Your instructions:
Reproduce every entry exactly as shown.

Source texts of formatted documents:

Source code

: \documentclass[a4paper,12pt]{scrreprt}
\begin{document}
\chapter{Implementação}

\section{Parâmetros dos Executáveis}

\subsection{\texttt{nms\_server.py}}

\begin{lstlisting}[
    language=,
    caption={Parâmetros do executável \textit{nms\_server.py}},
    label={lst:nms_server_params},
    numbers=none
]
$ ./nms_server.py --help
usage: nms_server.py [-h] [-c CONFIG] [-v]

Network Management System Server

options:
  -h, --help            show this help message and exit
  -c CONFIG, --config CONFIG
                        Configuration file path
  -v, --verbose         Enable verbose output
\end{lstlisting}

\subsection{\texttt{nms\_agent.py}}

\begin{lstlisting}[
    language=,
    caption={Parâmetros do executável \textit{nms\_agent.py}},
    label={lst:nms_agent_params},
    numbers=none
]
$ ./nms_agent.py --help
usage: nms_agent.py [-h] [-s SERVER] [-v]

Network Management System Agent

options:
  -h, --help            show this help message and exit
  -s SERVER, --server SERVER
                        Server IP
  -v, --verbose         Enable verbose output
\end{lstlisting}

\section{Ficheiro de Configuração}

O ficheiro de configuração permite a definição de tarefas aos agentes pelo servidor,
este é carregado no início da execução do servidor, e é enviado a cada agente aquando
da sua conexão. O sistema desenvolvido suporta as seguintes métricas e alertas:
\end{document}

Response below:
Source code

: \documentclass[a4paper,12pt]{scrreprt}
\begin{document}
\chapter{Implementação}

\section{Parâmetros dos Executáveis}

\subsection{\texttt{nms\_server.py}}

\begin{lstlisting}[
    language=,
    caption={Parâmetros do executável \textit{nms\_server.py}},
    label={lst:nms_server_params},
    numbers=none
]
$ ./nms_server.py --help
usage: nms_server.py [-h] [-c CONFIG] [-v]

Network Management System Server

options:
  -h, --help            show this help message and exit
  -c CONFIG, --config CONFIG
                        Configuration file path
  -v, --verbose         Enable verbose output
\end{lstlisting}

\subsection{\texttt{nms\_agent.py}}

\begin{lstlisting}[
    language=,
    caption={Parâmetros do executável \textit{nms\_agent.py}},
    label={lst:nms_agent_params},
    numbers=none
]
$ ./nms_agent.py --help
usage: nms_agent.py [-h] [-s SERVER] [-v]

Network Management System Agent

options:
  -h, --help            show this help message and exit
  -s SERVER, --server SERVER
                        Server IP
  -v, --verbose         Enable verbose output
\end{lstlisting}

\section{Ficheiro de Configuração}

O ficheiro de configuração permite a definição de tarefas aos agentes pelo servidor,
este é carregado no início da execução do servidor, e é enviado a cada agente aquando
da sua conexão. O sistema desenvolvido suporta as seguintes métricas e alertas:
\end{document}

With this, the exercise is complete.